Après avoir tout remballé, nous nous sommes dirigés vers Sarasota Trap, Skeet & Clays, un centre de tir sur cibles en argile, à environ 500 mètres au sud. Alors que nous roulions en voiturette à travers le circuit boisé, j’ai eu l’opportunité de m’entretenir avec Steve, le cinquième membre de notre groupe, habitant de Sarasota depuis neuf ans. Il portait un tee-shirt arborant le drapeau de l’Amérique en noir et blanc sur lequel on pouvait lire : « Pour elle, je me prendrais une balle. » Steve a servi huit ans dans l’armée et a été médecin de guerre en Irak de septembre 2008 à septembre 2009. Il m’a dit être né dans l’Ohio et tenir son amour des armes à feu de son père, avec qui il allait tirer dans des clubs étant gamin.

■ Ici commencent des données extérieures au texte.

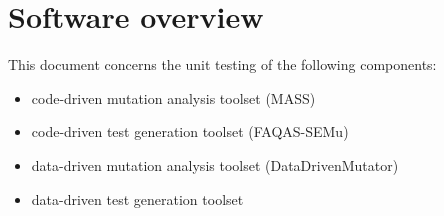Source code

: 
\chapter{Software overview}


This document concerns the unit testing of the following components:
\begin{itemize}
	\item code-driven mutation analysis toolset (MASS)
	\item code-driven test generation toolset (FAQAS-SEMu)
	\item data-driven mutation analysis toolset (DataDrivenMutator)
	\item data-driven test generation toolset
\end{itemize}


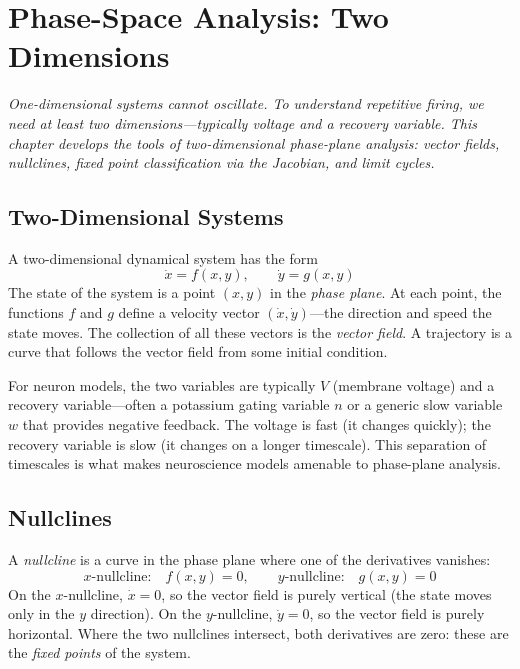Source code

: \chapter{Phase-Space Analysis: Two Dimensions}
\label{ch:phase-plane-2d}

\textit{One-dimensional systems cannot oscillate. To understand repetitive firing, we need at least two dimensions---typically voltage and a recovery variable. This chapter develops the tools of two-dimensional phase-plane analysis: vector fields, nullclines, fixed point classification via the Jacobian, and limit cycles.}

\section{Two-Dimensional Systems}
\label{sec:2d-systems}

A two-dimensional dynamical system has the form
%
\begin{equation}
  \dot{x} = f(x, y), \qquad \dot{y} = g(x, y)
  \label{eq:2d-system}
\end{equation}
%
The state of the system is a point $(x, y)$ in the \emph{phase plane}. At each point, the functions $f$ and $g$ define a velocity vector $(\dot{x}, \dot{y})$---the direction and speed the state moves. The collection of all these vectors is the \emph{vector field}. A trajectory is a curve that follows the vector field from some initial condition.

For neuron models, the two variables are typically $V$ (membrane voltage) and a recovery variable---often a potassium gating variable $n$ or a generic slow variable $w$ that provides negative feedback. The voltage is fast (it changes quickly); the recovery variable is slow (it changes on a longer timescale). This separation of timescales is what makes neuroscience models amenable to phase-plane analysis.

\section{Nullclines}
\label{sec:nullclines}

A \emph{nullcline} is a curve in the phase plane where one of the derivatives vanishes:
%
\begin{equation}
  \text{$x$-nullcline:}\quad f(x, y) = 0, \qquad
  \text{$y$-nullcline:}\quad g(x, y) = 0
  \label{eq:nullclines}
\end{equation}
%
On the $x$-nullcline, $\dot{x} = 0$, so the vector field is purely vertical (the state moves only in the $y$ direction). On the $y$-nullcline, $\dot{y} = 0$, so the vector field is purely horizontal. Where the two nullclines intersect, both derivatives are zero: these are the \emph{fixed points} of the system.

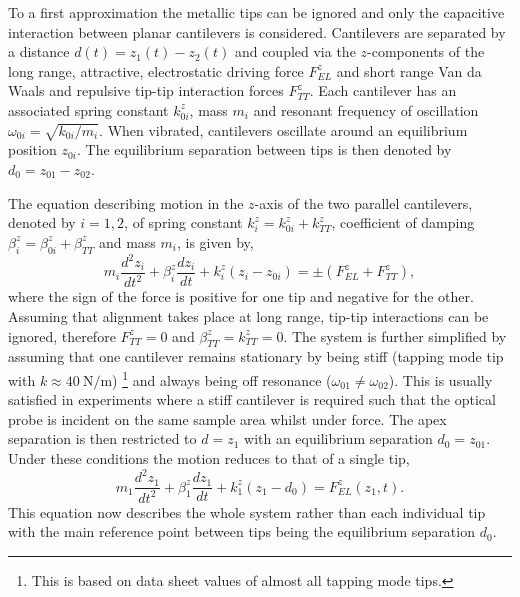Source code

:\documentclass{article}
\begin{document}
To a first approximation the metallic tips can be ignored and only the capacitive interaction between planar cantilevers is considered. Cantilevers are separated by a distance $d(t) = z_1(t) - z_2(t)$ and coupled via the $z$-components of the long range, attractive, electrostatic driving force $F_{EL}^z$ and short range  Van da Waals and repulsive tip-tip interaction forces $F_{TT}^z$. Each cantilever has an associated spring constant $k_{0i}^z$, mass $m_i$ and resonant frequency of oscillation $\omega_{0i} = \sqrt{k_{0i}/m_i}$. When vibrated, cantilevers oscillate around an equilibrium position $z_{0i}$. The equilibrium separation between tips is then denoted by $d_0 = z_{01} - z_{02}$.

The equation describing motion in the $z$-axis of the two parallel cantilevers, denoted by $i=1,2$, of spring constant $k_i^z=k_{0i}^z+k_{TT}^z$, coefficient of damping $\beta_i^z=\beta_{0i}^z+\beta_{TT}^z$ and mass $m_i$, is given by,
\begin{equation}
	m_i\frac{d^2z_i}{dt^2}+\beta_i^z\frac{dz_i}{dt}+k_i^z\left(z_i-z_{0i}\right)=\pm\left(F_{EL}^z+F_{TT}^z\right),
\end{equation}
where the sign of the force is positive for one tip and negative for the other.
Assuming that alignment takes place at long range, tip-tip interactions can be ignored, therefore $F_{TT}^z = 0$ and $\beta_{TT}^{z} = k_{TT}^{z} = 0$. The system is further simplified by assuming that one cantilever remains stationary by being stiff (tapping mode tip with $k\approx\SI{40}{\newton\per\metre}$)%
\footnote{This is based on data sheet values of almost all tapping mode tips.}
and always being off resonance ($\omega_{01} \neq \omega_{02}$). This is usually satisfied in experiments where a stiff cantilever is required such that the optical probe is incident on the same sample area whilst under force. The apex separation is then restricted to $d=z_1$ with an equilibrium separation $d_0 = z_{01}$. Under these conditions the motion reduces to that of a single tip,
\begin{equation}
	m_1\frac{d^2z_1}{dt^2}+\beta_1^z\frac{dz_1}{dt}+k_1^z\left(z_1-d_0\right) = F_{EL}^z(z_1, t).
	\label{eq:simple_eom}
\end{equation}
This equation now describes the whole system rather than each individual tip with the main reference point between tips being the equilibrium separation $d_0$.
\end{document}
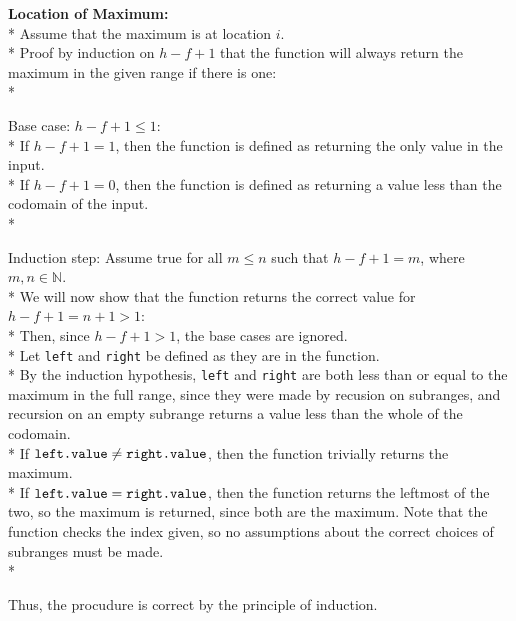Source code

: \documentclass[letterpaper, reqno, 11pt]{article}
\newcommand{\NN}{\mathbb{N}}
\begin{document}
\begin{description}
	\item{\bf Location of Maximum:}\\*
	Assume that the maximum is at location $i$.\\*
	Proof by induction on $h-f+1$
	that the function will always return the maximum in the given range if there is one:\\*
	\begin{description}
		\item{Base case:} $h-f+1\leq1$:\\*
		If $h-f+1=1$,
		then the function is defined as returning the only value in the input.\\*
		If $h-f+1=0$,
		then the function is defined as returning
		a value less than the codomain of the input.\\*
		\item{Induction step:} Assume true for all $m\leq n$ such that $h-f+1=m$, where $m,n\in\NN$.\\*
		We will now show that the function returns the correct value for $h-f+1=n+1>1$:\\*
		Then, since $h-f+1>1$, the base cases are ignored.\\*
		Let \verb|left| and \verb|right| be defined as they are in the function.\\*
		By the induction hypothesis, \verb|left| and \verb|right| are both less than or equal
		to the maximum in the full range, since they were made by recusion on subranges,
		and recursion on an empty subrange returns a value less than the whole of the codomain.\\*
		If $\verb|left.value|\neq\verb|right.value|$, then the function trivially returns the maximum.\\*
		If $\verb|left.value|=\verb|right.value|$, then the function returns the leftmost of the two,
		so the maximum is returned, since both are the maximum.
		Note that the function checks the index given, so no assumptions about the correct choices
		of subranges must be made.\\*
	\end{description}
	Thus, the procudure is correct by the principle of induction.


\end{description}
\end{document}

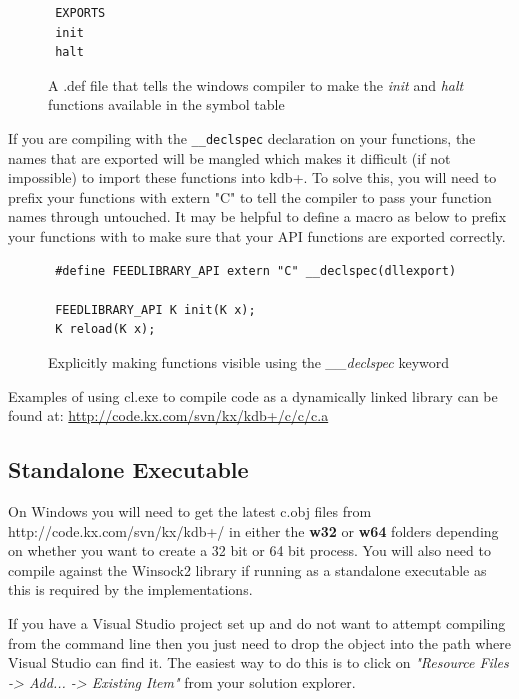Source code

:  \begin{figure}[h]
 \begin{lstlisting}
 EXPORTS
 init
 halt
 \end{lstlisting}
 \caption{A .def file that tells the windows compiler to make the \textit{init} and \textit{halt} functions available in the symbol table}
 \end{figure}
 
 If you are compiling with the \verb|__declspec| declaration on your functions, the names that are exported will be mangled which makes it difficult (if not impossible) to import these functions into kdb+. To solve this, you will need to prefix your functions with extern "C" to tell the compiler to pass your function names through untouched. It may be helpful to define a macro as below to prefix your functions with to make sure that your API functions are exported correctly.

\begin{figure}[h]
 \begin{lstlisting}
 #define FEEDLIBRARY_API extern "C" __declspec(dllexport)
 
 FEEDLIBRARY_API K init(K x);
 K reload(K x);
 \end{lstlisting}
 \caption{Explicitly making functions visible using the \textit{\_\_declspec} keyword}
 \end{figure}
 
 Examples of using cl.exe to compile code as a dynamically linked library can be found at: \url{http://code.kx.com/svn/kx/kdb+/c/c/c.a}
 
 \subsection{Standalone Executable}
 
 On Windows you will need to get the latest c.obj files from http://code.kx.com/svn/kx/kdb+/
 in either the \textbf{w32} or \textbf{w64} folders depending on whether you want to create a 32 bit or 64 bit
 process. You will also need to compile against the Winsock2 library if running as a standalone executable as this is required by the implementations.
 
 If you have a Visual Studio project set up and do not want to attempt compiling from the
 command line then you just need to drop the object into the path where Visual Studio can
 find it. The easiest way to do this is to click on \textit{"Resource Files -> Add... -> Existing Item"}
 from your solution explorer.
 
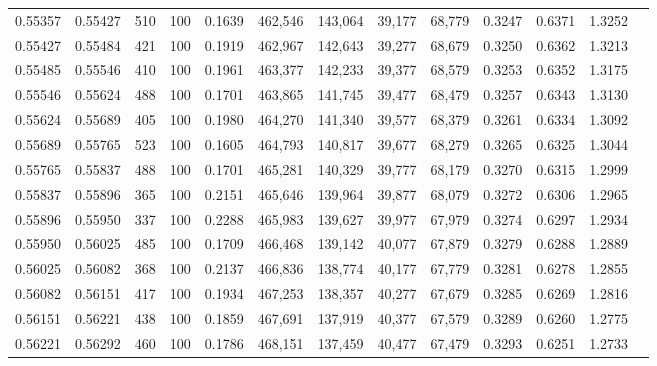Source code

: \begin{tabular}{rrrrrrrrrrrrr}
0.55357 & 0.55427 &   510 & 100 &                                     0.1639 & 462,546 & 143,064 &  39,177 &  68,779 & 0.3247 & 0.6371 & 1.3252 \\
0.55427 & 0.55484 &   421 & 100 &                                     0.1919 & 462,967 & 142,643 &  39,277 &  68,679 & 0.3250 & 0.6362 & 1.3213 \\
0.55485 & 0.55546 &   410 & 100 &                                     0.1961 & 463,377 & 142,233 &  39,377 &  68,579 & 0.3253 & 0.6352 & 1.3175 \\
0.55546 & 0.55624 &   488 & 100 &                                     0.1701 & 463,865 & 141,745 &  39,477 &  68,479 & 0.3257 & 0.6343 & 1.3130 \\
0.55624 & 0.55689 &   405 & 100 &                                     0.1980 & 464,270 & 141,340 &  39,577 &  68,379 & 0.3261 & 0.6334 & 1.3092 \\
0.55689 & 0.55765 &   523 & 100 &                                     0.1605 & 464,793 & 140,817 &  39,677 &  68,279 & 0.3265 & 0.6325 & 1.3044 \\
0.55765 & 0.55837 &   488 & 100 &                                     0.1701 & 465,281 & 140,329 &  39,777 &  68,179 & 0.3270 & 0.6315 & 1.2999 \\
0.55837 & 0.55896 &   365 & 100 &                                     0.2151 & 465,646 & 139,964 &  39,877 &  68,079 & 0.3272 & 0.6306 & 1.2965 \\
0.55896 & 0.55950 &   337 & 100 &                                     0.2288 & 465,983 & 139,627 &  39,977 &  67,979 & 0.3274 & 0.6297 & 1.2934 \\
0.55950 & 0.56025 &   485 & 100 &                                     0.1709 & 466,468 & 139,142 &  40,077 &  67,879 & 0.3279 & 0.6288 & 1.2889 \\
0.56025 & 0.56082 &   368 & 100 &                                     0.2137 & 466,836 & 138,774 &  40,177 &  67,779 & 0.3281 & 0.6278 & 1.2855 \\
0.56082 & 0.56151 &   417 & 100 &                                     0.1934 & 467,253 & 138,357 &  40,277 &  67,679 & 0.3285 & 0.6269 & 1.2816 \\
0.56151 & 0.56221 &   438 & 100 &                                     0.1859 & 467,691 & 137,919 &  40,377 &  67,579 & 0.3289 & 0.6260 & 1.2775 \\
0.56221 & 0.56292 &   460 & 100 &                                     0.1786 & 468,151 & 137,459 &  40,477 &  67,479 & 0.3293 & 0.6251 & 1.2733 \\

\end{tabular}
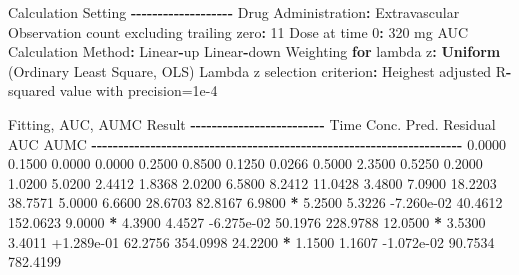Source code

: \documentclass[
  10pt,
]{krantz}
\makeatletter
\newenvironment{Shaded}{\begin{snugshade}}{\end{snugshade}}
\newcommand{\ControlFlowTok}[1]{\textcolor[rgb]{0.13,0.29,0.53}{\textbf{#1}}}
\newcommand{\DecValTok}[1]{\textcolor[rgb]{0.00,0.00,0.81}{#1}}
\newcommand{\FloatTok}[1]{\textcolor[rgb]{0.00,0.00,0.81}{#1}}
\newcommand{\KeywordTok}[1]{\textcolor[rgb]{0.13,0.29,0.53}{\textbf{#1}}}
\newcommand{\NormalTok}[1]{#1}
\newcommand{\OperatorTok}[1]{\textcolor[rgb]{0.81,0.36,0.00}{\textbf{#1}}}
\newcommand{\StringTok}[1]{\textcolor[rgb]{0.31,0.60,0.02}{#1}}
\newenvironment{kframe}{%
\medskip{}
\setlength{\fboxsep}{.8em}
 \def\at@end@of@kframe{}%
 \ifinner\ifhmode%
  \def\at@end@of@kframe{\end{minipage}}%
  \begin{minipage}{\columnwidth}%
 \fi\fi%
 \def\FrameCommand##1{\hskip\@totalleftmargin \hskip-\fboxsep
 \colorbox{shadecolor}{##1}\hskip-\fboxsep
     \hskip-\linewidth \hskip-\@totalleftmargin \hskip\columnwidth}%
 \MakeFramed {\advance\hsize-\width
   \@totalleftmargin\z@ \linewidth\hsize
   \@setminipage}}%
 {\par\unskip\endMakeFramed%
 \at@end@of@kframe}
\renewenvironment{Shaded}{\begin{kframe}}{\end{kframe}}
\makeatother
\begin{document}
\begin{Shaded}
\begin{Highlighting}[]
\NormalTok{Calculation Setting}
\OperatorTok{{-}{-}{-}{-}{-}{-}{-}{-}{-}{-}{-}{-}{-}{-}{-}{-}{-}{-}{-}}
\NormalTok{Drug Administration}\OperatorTok{:}\StringTok{ }\NormalTok{Extravascular}
\NormalTok{Observation count excluding trailing zero}\OperatorTok{:}\StringTok{ }\DecValTok{11}
\NormalTok{Dose at time }\DecValTok{0}\OperatorTok{:}\StringTok{ }\DecValTok{320}\NormalTok{ mg}
\NormalTok{AUC Calculation Method}\OperatorTok{:}\StringTok{ }\NormalTok{Linear}\OperatorTok{{-}}\NormalTok{up Linear}\OperatorTok{{-}}\NormalTok{down}
\NormalTok{Weighting }\ControlFlowTok{for}\NormalTok{ lambda z}\OperatorTok{:}\StringTok{ }\KeywordTok{Uniform}\NormalTok{ (Ordinary Least Square, OLS)}
\NormalTok{Lambda z selection criterion}\OperatorTok{:}\StringTok{ }\NormalTok{Heighest adjusted R}\OperatorTok{{-}}\NormalTok{squared value with precision=}\FloatTok{1e{-}4}


\NormalTok{Fitting, AUC, AUMC Result}
\OperatorTok{{-}{-}{-}{-}{-}{-}{-}{-}{-}{-}{-}{-}{-}{-}{-}{-}{-}{-}{-}{-}{-}{-}{-}{-}{-}}
\StringTok{      }\NormalTok{Time         Conc.      Pred.   Residual       AUC       AUMC}
\OperatorTok{{-}{-}{-}{-}{-}{-}{-}{-}{-}{-}{-}{-}{-}{-}{-}{-}{-}{-}{-}{-}{-}{-}{-}{-}{-}{-}{-}{-}{-}{-}{-}{-}{-}{-}{-}{-}{-}{-}{-}{-}{-}{-}{-}{-}{-}{-}{-}{-}{-}{-}{-}{-}{-}{-}{-}{-}{-}{-}{-}{-}{-}{-}{-}{-}{-}{-}{-}{-}{-}}
\StringTok{     }\FloatTok{0.0000}       \FloatTok{0.1500}                           \FloatTok{0.0000}     \FloatTok{0.0000}
     \FloatTok{0.2500}       \FloatTok{0.8500}                           \FloatTok{0.1250}     \FloatTok{0.0266}
     \FloatTok{0.5000}       \FloatTok{2.3500}                           \FloatTok{0.5250}     \FloatTok{0.2000}
     \FloatTok{1.0200}       \FloatTok{5.0200}                           \FloatTok{2.4412}     \FloatTok{1.8368}
     \FloatTok{2.0200}       \FloatTok{6.5800}                           \FloatTok{8.2412}    \FloatTok{11.0428}
     \FloatTok{3.4800}       \FloatTok{7.0900}                          \FloatTok{18.2203}    \FloatTok{38.7571}
     \FloatTok{5.0000}       \FloatTok{6.6600}                          \FloatTok{28.6703}    \FloatTok{82.8167}
     \FloatTok{6.9800} \OperatorTok{*}\StringTok{     }\FloatTok{5.2500}     \FloatTok{5.3226} \FloatTok{{-}7.260e{-}02}    \FloatTok{40.4612}   \FloatTok{152.0623}
     \FloatTok{9.0000} \OperatorTok{*}\StringTok{     }\FloatTok{4.3900}     \FloatTok{4.4527} \FloatTok{{-}6.275e{-}02}    \FloatTok{50.1976}   \FloatTok{228.9788}
    \FloatTok{12.0500} \OperatorTok{*}\StringTok{     }\FloatTok{3.5300}     \FloatTok{3.4011} \FloatTok{+1.289e{-}01}    \FloatTok{62.2756}   \FloatTok{354.0998}
    \FloatTok{24.2200} \OperatorTok{*}\StringTok{     }\FloatTok{1.1500}     \FloatTok{1.1607} \FloatTok{{-}1.072e{-}02}    \FloatTok{90.7534}   \FloatTok{782.4199}


\end{Highlighting}
\end{Shaded}
\end{document}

Peu de temps après notre arrivée, la copine d’Eddie a déposé son fils de 12 ans, Shawn, pour qu’il puisse passer du temps à tirer avec son père. Apprendre à son enfant les bases des armes à feu – et avec un peu de chance, les vertus du respect – est un passe-temps américain encore plus ancestral que celui de l’apprentissage du catch dans son jardin. Shawn s’est avéré doué. C’est avec difficulté qu’Eddie a admis que son fils le surpassait en matière de tir sur les cibles en argile. J’ai demandé à Shawn ce qu’il pensait des armes. « Je dois sûrement les aimer. »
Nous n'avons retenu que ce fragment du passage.